[Opening Supplied entries section]

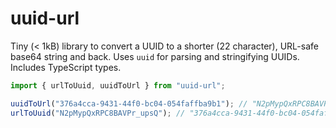 # uuid-url

Tiny (< 1kB) library to convert a UUID to a shorter (22 character), URL-safe base64 string and back. Uses `uuid` for
parsing and stringifying UUIDs. Includes TypeScript types.

```ts
import { urlToUuid, uuidToUrl } from "uuid-url";

uuidToUrl("376a4cca-9431-44f0-bc04-054faffba9b1"); // "N2pMypQxRPC8BAVPr_upsQ"
urlToUuid("N2pMypQxRPC8BAVPr_upsQ"); // "376a4cca-9431-44f0-bc04-054faffba9b1"
```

[Closing Supplied entries section]

Work to complete:
A word-for-word reprint of the listing above is needed, minus the pictures.

Task output:
 # uuid-url

Tiny (< 1kB) library to convert a UUID to a shorter (22 character), URL-safe base64 string and back. Uses `uuid` for
parsing and stringifying UUIDs. Includes TypeScript types.

```ts
import { urlToUuid, uuidToUrl } from "uuid-url";

uuidToUrl("376a4cca-9431-44f0-bc04-054faffba9b1"); // "N2pMypQxRPC8BAVPr_upsQ"
urlToUuid("N2pMypQxRPC8BAVPr_upsQ"); // "376a4cca-9431-44f0-bc04-054faffba9b1"
```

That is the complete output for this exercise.